What to produce: Only an exact repetition of the entries counts as an answer.

===== Supplied information =====

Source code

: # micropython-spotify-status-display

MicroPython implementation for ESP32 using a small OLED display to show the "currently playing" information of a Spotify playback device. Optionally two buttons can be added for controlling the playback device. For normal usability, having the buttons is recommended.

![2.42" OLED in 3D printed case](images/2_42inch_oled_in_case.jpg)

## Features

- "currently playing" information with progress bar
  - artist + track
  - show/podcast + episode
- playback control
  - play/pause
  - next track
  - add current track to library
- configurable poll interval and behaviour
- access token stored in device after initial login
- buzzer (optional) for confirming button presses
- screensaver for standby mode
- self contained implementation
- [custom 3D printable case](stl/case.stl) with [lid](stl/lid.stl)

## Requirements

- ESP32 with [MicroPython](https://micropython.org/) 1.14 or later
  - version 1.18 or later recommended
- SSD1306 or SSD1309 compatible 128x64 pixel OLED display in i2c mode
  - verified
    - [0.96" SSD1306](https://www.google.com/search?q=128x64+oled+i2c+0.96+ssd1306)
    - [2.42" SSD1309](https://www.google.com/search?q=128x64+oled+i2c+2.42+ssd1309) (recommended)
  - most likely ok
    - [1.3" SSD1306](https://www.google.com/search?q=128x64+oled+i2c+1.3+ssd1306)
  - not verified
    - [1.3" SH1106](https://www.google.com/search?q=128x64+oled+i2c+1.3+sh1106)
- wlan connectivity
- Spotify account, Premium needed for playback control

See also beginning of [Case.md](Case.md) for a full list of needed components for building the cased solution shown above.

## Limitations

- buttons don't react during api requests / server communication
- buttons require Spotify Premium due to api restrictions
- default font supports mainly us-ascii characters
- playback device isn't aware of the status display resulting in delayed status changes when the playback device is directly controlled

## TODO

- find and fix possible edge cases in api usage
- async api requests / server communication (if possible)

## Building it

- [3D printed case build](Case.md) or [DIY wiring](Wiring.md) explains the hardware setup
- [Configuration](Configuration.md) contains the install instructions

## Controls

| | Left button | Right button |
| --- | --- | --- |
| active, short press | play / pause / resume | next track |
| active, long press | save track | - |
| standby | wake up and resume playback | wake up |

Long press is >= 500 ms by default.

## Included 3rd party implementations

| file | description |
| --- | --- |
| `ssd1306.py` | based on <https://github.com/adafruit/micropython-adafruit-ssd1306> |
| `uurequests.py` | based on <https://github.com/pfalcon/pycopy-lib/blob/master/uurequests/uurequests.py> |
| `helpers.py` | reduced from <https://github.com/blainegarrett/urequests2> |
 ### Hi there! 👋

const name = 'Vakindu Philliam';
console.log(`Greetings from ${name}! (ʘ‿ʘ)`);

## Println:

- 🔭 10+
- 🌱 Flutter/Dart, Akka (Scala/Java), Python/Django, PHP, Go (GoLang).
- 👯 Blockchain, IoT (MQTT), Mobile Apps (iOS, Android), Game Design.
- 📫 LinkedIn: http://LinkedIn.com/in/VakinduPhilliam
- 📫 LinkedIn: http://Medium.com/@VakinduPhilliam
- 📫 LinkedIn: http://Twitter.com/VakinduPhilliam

=====

Answer to the problem:
Source code

: # micropython-spotify-status-display

MicroPython implementation for ESP32 using a small OLED display to show the "currently playing" information of a Spotify playback device. Optionally two buttons can be added for controlling the playback device. For normal usability, having the buttons is recommended.

![2.42" OLED in 3D printed case](images/2_42inch_oled_in_case.jpg)

## Features

- "currently playing" information with progress bar
  - artist + track
  - show/podcast + episode
- playback control
  - play/pause
  - next track
  - add current track to library
- configurable poll interval and behaviour
- access token stored in device after initial login
- buzzer (optional) for confirming button presses
- screensaver for standby mode
- self contained implementation
- [custom 3D printable case](stl/case.stl) with [lid](stl/lid.stl)

## Requirements

- ESP32 with [MicroPython](https://micropython.org/) 1.14 or later
  - version 1.18 or later recommended
- SSD1306 or SSD1309 compatible 128x64 pixel OLED display in i2c mode
  - verified
    - [0.96" SSD1306](https://www.google.com/search?q=128x64+oled+i2c+0.96+ssd1306)
    - [2.42" SSD1309](https://www.google.com/search?q=128x64+oled+i2c+2.42+ssd1309) (recommended)
  - most likely ok
    - [1.3" SSD1306](https://www.google.com/search?q=128x64+oled+i2c+1.3+ssd1306)
  - not verified
    - [1.3" SH1106](https://www.google.com/search?q=128x64+oled+i2c+1.3+sh1106)
- wlan connectivity
- Spotify account, Premium needed for playback control

See also beginning of [Case.md](Case.md) for a full list of needed components for building the cased solution shown above.

## Limitations

- buttons don't react during api requests / server communication
- buttons require Spotify Premium due to api restrictions
- default font supports mainly us-ascii characters
- playback device isn't aware of the status display resulting in delayed status changes when the playback device is directly controlled

## TODO

- find and fix possible edge cases in api usage
- async api requests / server communication (if possible)

## Building it

- [3D printed case build](Case.md) or [DIY wiring](Wiring.md) explains the hardware setup
- [Configuration](Configuration.md) contains the install instructions

## Controls

| | Left button | Right button |
| --- | --- | --- |
| active, short press | play / pause / resume | next track |
| active, long press | save track | - |
| standby | wake up and resume playback | wake up |

Long press is >= 500 ms by default.

## Included 3rd party implementations

| file | description |
| --- | --- |
| `ssd1306.py` | based on <https://github.com/adafruit/micropython-adafruit-ssd1306> |
| `uurequests.py` | based on <https://github.com/pfalcon/pycopy-lib/blob/master/uurequests/uurequests.py> |
| `helpers.py` | reduced from <https://github.com/blainegarrett/urequests2> |
 ### Hi there! 👋

const name = 'Vakindu Philliam';
console.log(`Greetings from ${name}! (ʘ‿ʘ)`);

## Println:

- 🔭 10+
- 🌱 Flutter/Dart, Akka (Scala/Java), Python/Django, PHP, Go (GoLang).
- 👯 Blockchain, IoT (MQTT), Mobile Apps (iOS, Android), Game Design.
- 📫 LinkedIn: http://LinkedIn.com/in/VakinduPhilliam
- 📫 LinkedIn: http://Medium.com/@VakinduPhilliam
- 📫 LinkedIn: http://Twitter.com/VakinduPhilliam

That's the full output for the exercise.